§ **EXERCISE INSTRUCTIONS**
List, from the lines below, each one with "DoxyCompactItemize" in it.

--- --- ---

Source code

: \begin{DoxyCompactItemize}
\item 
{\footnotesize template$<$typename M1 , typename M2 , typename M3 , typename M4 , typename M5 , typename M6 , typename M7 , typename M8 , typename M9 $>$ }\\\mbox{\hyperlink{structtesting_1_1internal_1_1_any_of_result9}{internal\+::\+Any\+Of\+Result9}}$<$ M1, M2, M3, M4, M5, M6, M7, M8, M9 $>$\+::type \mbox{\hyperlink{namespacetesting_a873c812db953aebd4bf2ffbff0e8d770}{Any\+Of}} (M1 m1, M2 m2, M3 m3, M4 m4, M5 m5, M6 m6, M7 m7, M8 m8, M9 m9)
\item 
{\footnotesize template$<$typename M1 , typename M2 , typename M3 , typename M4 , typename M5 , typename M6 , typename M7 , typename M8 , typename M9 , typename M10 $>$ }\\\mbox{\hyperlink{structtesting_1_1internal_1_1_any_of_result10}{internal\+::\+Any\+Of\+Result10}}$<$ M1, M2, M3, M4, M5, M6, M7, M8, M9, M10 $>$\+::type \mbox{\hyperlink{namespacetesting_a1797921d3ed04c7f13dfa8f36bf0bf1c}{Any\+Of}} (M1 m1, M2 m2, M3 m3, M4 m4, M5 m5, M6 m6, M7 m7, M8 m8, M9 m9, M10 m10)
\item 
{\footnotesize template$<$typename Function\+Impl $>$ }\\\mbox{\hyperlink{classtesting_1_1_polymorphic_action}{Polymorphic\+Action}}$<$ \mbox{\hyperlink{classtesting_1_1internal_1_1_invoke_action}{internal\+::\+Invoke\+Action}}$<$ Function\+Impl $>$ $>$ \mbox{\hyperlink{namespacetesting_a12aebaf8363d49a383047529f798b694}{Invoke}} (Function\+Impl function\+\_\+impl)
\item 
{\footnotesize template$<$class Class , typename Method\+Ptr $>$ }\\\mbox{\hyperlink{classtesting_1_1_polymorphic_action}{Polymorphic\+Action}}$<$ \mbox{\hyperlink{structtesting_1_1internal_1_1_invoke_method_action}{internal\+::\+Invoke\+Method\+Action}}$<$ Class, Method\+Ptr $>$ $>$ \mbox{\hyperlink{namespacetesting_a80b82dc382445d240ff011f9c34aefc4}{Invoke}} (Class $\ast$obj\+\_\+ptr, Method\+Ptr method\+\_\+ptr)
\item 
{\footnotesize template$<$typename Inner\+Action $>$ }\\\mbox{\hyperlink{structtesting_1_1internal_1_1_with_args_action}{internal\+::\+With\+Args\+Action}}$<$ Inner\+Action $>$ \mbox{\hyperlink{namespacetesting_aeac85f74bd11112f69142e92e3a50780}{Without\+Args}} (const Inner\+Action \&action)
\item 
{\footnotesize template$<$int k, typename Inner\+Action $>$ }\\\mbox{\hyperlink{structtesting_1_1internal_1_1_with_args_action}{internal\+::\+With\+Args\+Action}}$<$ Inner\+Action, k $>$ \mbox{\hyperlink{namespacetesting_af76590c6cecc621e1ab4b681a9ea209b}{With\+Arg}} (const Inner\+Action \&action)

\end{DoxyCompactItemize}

--- --- ---

§ **ANSWER BOX**
: \begin{DoxyCompactItemize}
\end{DoxyCompactItemize}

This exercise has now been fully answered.